Bin heute die XC/AM Tour abgefahren die ich eigentlich guiden wollte - die wird zu lang. Bin ohne größere Pausen im gemäßigten Tempo gefahren und habe knapp Stunden gebraucht. In einer größeren Gruppe dauert das erfahrungsgemäß deutlich länger. Aber es ist ja nicht so, das wir keine Strecken hier hätten.

VG

Michael


----------



## T!ll (8. November 2009)

Wo ging deine tour denn lang?


----------



## mstaab_canyon (9. November 2009)

Hallo,

huch, 4 Stunden hätte das heissen sollen. Ich bin vom Canyon Gebäude aus zur Moselbrücke -> über den Burgweg die Karthause hoch -> Schwedenschanze hoch zum Remstecken -> Waldesch -> Hünenfeld -> Singletrail ins Mühlental -> Boppard -> Bopparder Hamm zum Jakobsberg -> Jakobsberg - Schauren - Hünenfeld -> Waldesch -> Stadtwald -> Fernsehturm -> Forsthaus Kühkopf -> Königsbach -> am Rhein entlang zum Canyon Gebäude.

VG

Michael


----------



## Strider (9. November 2009)

Wird es denn am 14. schon neue Räder zum Anschauen und Probesitzen geben? Es gibt ja aus den meisten Modellreihen sofort lieferbare Modelle, dann sollten doch auch schon Anschauexemplare da sein?


----------



## T!ll (9. November 2009)

mstaab_canyon schrieb:


> Hallo,
> 
> huch, 4 Stunden hätte das heissen sollen.

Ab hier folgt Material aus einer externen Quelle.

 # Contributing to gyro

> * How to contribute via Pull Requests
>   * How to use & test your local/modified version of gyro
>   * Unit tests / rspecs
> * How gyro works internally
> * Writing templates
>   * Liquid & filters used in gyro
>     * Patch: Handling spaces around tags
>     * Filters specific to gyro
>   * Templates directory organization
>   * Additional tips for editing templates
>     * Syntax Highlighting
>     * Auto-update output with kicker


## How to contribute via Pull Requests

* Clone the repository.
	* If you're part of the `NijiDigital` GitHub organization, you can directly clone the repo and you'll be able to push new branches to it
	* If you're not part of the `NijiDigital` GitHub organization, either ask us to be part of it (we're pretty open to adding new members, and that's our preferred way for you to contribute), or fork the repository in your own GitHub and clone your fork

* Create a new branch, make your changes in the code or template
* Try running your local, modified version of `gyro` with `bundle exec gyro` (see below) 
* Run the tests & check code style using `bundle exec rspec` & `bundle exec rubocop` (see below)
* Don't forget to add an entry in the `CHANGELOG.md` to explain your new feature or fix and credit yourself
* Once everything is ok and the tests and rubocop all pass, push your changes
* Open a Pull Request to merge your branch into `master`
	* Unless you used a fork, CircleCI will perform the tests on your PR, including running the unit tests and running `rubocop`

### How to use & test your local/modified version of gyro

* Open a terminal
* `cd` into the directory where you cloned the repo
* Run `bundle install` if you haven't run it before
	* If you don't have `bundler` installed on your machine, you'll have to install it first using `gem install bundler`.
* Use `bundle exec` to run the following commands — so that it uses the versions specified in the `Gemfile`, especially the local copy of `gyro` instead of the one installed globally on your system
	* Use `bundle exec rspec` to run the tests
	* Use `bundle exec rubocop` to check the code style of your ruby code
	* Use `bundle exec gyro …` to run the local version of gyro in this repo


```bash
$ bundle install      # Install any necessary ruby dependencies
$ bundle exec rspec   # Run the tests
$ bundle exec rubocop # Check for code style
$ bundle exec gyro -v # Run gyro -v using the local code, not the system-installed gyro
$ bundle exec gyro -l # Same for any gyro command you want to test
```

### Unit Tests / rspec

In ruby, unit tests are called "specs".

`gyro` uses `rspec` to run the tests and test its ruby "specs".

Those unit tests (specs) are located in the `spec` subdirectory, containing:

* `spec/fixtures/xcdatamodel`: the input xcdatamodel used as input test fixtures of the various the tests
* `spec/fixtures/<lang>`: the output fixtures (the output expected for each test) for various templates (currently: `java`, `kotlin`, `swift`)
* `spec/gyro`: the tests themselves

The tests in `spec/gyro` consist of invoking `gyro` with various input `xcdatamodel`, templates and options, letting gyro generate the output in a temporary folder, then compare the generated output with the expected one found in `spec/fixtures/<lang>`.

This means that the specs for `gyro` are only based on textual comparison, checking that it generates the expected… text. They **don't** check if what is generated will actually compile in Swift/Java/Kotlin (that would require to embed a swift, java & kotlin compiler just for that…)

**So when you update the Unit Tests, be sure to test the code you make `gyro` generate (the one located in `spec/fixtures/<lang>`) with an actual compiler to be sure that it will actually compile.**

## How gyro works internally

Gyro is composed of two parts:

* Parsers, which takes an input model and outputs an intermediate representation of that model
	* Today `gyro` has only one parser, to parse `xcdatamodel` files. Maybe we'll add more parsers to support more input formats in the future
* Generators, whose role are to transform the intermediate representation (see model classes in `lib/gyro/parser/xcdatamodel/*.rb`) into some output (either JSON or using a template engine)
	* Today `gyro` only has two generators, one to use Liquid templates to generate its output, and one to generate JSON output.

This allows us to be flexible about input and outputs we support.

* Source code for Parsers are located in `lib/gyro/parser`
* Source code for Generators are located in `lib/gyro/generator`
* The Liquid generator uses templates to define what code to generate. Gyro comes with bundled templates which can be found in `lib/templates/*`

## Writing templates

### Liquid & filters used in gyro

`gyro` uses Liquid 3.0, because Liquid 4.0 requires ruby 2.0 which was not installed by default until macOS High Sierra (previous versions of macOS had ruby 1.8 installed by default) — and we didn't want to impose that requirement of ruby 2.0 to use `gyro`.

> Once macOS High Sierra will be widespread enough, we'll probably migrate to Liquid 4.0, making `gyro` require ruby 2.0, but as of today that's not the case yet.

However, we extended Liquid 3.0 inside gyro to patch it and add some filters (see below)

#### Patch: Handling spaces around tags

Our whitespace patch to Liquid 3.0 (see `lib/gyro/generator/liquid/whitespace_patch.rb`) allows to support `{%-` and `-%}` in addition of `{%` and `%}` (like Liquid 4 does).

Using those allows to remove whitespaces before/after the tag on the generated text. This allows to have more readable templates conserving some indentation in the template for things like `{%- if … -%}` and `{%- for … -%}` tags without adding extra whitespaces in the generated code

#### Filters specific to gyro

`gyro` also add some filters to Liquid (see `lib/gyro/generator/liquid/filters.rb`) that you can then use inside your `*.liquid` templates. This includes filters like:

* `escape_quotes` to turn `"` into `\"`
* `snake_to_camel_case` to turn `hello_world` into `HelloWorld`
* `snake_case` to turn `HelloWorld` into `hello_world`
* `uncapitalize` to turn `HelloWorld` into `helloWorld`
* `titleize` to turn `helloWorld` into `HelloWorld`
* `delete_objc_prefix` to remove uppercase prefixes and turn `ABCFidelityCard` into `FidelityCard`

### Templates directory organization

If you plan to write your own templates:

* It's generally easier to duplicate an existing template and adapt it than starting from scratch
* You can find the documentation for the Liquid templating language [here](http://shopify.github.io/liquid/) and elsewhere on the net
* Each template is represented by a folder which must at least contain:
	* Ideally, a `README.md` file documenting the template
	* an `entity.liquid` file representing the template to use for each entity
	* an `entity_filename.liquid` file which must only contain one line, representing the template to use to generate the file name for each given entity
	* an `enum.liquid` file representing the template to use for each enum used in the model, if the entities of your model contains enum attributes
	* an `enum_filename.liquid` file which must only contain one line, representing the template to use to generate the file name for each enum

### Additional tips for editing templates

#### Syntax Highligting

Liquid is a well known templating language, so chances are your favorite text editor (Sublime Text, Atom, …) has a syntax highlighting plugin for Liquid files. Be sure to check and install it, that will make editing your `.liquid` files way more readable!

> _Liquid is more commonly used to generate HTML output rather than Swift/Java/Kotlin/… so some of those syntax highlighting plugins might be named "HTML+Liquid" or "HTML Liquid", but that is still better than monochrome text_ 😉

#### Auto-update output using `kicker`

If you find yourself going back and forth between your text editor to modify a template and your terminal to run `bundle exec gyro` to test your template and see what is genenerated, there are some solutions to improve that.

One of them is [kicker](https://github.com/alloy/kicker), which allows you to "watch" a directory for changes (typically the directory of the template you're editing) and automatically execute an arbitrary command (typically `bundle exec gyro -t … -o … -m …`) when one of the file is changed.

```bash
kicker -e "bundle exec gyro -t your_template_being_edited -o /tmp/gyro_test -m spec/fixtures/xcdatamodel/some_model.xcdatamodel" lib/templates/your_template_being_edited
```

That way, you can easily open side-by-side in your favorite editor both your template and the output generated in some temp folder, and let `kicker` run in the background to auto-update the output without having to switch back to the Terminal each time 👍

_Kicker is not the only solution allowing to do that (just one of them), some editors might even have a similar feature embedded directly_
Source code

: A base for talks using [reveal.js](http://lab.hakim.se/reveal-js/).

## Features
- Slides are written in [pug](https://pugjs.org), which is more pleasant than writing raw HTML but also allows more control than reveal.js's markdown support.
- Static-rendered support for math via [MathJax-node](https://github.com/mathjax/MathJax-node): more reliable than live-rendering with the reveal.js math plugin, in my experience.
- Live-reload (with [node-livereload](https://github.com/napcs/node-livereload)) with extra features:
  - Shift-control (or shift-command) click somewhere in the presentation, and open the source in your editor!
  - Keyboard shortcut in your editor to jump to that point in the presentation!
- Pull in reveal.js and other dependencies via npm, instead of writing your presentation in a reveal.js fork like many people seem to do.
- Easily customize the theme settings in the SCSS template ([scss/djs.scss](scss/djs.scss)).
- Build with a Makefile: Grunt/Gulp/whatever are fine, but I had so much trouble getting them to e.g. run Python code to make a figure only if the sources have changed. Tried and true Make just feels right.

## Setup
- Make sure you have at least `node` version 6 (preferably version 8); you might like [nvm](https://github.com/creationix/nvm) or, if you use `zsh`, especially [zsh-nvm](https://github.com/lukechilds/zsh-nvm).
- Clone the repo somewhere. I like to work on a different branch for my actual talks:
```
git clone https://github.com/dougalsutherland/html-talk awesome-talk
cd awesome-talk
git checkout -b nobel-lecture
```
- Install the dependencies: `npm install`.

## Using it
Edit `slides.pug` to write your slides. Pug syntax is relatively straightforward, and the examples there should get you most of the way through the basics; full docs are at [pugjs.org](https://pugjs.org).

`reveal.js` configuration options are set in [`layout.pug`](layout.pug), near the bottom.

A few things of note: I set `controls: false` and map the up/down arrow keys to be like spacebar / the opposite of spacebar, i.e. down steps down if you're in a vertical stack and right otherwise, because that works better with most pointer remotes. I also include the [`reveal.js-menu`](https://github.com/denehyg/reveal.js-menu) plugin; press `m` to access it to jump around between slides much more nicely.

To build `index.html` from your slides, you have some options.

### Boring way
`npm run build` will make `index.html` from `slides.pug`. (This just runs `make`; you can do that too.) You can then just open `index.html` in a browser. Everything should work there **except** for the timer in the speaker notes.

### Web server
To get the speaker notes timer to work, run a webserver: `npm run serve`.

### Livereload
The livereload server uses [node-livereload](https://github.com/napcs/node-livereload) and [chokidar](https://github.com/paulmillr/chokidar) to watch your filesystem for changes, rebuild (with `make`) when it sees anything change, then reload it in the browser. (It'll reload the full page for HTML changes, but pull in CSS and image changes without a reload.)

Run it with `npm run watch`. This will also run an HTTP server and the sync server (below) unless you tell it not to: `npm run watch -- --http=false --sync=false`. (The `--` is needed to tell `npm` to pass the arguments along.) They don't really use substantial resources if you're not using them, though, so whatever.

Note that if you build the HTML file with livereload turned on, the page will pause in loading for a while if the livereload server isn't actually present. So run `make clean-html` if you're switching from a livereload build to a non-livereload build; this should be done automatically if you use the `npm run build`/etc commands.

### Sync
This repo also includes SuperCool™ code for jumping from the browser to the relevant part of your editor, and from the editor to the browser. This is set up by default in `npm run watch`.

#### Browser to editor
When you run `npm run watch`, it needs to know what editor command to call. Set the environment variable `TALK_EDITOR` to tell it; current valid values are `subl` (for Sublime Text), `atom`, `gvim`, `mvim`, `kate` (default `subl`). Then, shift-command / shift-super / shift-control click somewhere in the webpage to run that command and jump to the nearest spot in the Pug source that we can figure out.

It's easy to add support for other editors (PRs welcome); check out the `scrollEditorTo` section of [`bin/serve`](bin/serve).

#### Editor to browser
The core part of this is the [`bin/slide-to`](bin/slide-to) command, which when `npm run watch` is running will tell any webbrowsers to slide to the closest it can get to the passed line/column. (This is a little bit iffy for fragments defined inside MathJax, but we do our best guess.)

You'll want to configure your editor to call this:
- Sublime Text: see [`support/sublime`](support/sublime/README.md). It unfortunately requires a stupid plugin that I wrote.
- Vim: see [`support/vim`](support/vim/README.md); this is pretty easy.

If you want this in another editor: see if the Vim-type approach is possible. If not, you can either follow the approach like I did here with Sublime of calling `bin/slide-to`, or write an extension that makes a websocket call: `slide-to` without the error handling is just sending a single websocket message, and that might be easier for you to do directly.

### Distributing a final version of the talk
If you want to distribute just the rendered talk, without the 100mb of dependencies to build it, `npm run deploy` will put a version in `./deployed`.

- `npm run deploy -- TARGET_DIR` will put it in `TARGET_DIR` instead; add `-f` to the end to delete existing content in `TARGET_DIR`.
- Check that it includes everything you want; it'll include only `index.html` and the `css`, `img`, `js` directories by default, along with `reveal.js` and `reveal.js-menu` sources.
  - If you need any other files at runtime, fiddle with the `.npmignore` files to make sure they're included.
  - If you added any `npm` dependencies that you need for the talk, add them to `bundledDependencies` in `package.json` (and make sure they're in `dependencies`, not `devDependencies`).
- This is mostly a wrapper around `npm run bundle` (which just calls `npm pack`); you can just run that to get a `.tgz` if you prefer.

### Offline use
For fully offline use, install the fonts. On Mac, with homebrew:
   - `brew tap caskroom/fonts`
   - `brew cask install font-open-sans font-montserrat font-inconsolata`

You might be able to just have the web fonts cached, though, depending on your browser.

Ich bin vom Canyon Gebäude aus zur Moselbrücke -> über den Burgweg die Karthause hoch -> Schwedenschanze hoch zum Remstecken -> Waldesch -> Hünenfeld -> Singletrail ins Mühlental -> Boppard -> Bopparder Hamm zum Jakobsberg -> Jakobsberg - Schauren - Hünenfeld -> Waldesch -> Stadtwald -> Fernsehturm -> Forsthaus Kühkopf -> Königsbach -> am Rhein entlang zum Canyon Gebäude.
> 
> ...



Tolle Tour, bin im Sommer auch schonmal Teile deiner Strecke gefahren, Boppard wäre ja ein cooles Ziel gewesen, u.a. wegen dem Bikepark.
Aber ich denke auch dass es für eine Gruppenfahrt doch etwas länger dauern wird. 
Freue mich auf Samstag


----------



## Jogi (9. November 2009)

@ CANYON-Riders
nachwievor biete ich eine Mitfahrgelegenheit für je 1 Ross und Reiter vom Raum Sinsheim/Heidelberg nach Koblenz.

Gruß Jogi


----------



## nailz (9. November 2009)

Feine Sache!

Ich würde auch gerne kommen und die FR-Tour mitrocken, allerdings habe ich ne Entzündung im Handgelenk . Mal sehn wie es am Donnerstag-Freitag ausschaut... Ansonsten komme ich wohl "nur" zur Führung 
Kurze Frage an Canyon-Mitarbeiter: Wann ist Anmeldeschluß für die Tourenteilnahme? Wie freeridelastig ist die FR-Tour, bzw ist sie mit dem ESX8 fahrbar? Vllt ne kurze Tourenbeschreibung!?
Danke & Grüße,
nailz


----------



## Mettwurst82 (9. November 2009)

@nailz

ich kenne die trails. sind locker mit nem esx fahrbar. fahre die meist auch mit dem nerve. eventuell bin ich am sa auch dabei. mache das aber wetterabhängig. hat meiner meinung nach eher enduro-charakter.


----------



## MUD´doc (9. November 2009)

Leider ist an dem Tag mein Terminkalender voll. Hät euch gern mal in Real-Live gesehen.
Aber macht mal schöne Fotos von dem Event. Wünsch euch viel Spaß, Leudde!


----------



## Evil_Knievel (10. November 2009)

Ich wäre auch wahnsinnig gerne mitgekommen, muss aber ausgerechnet diesen Samstag arbeiten :-(

@ Canyon: Wird es so eine Tour in absehbarer Zeit nocheinmal geben? Würde die Community und natürlich die "Heros" auch gerne mal kennenlernen!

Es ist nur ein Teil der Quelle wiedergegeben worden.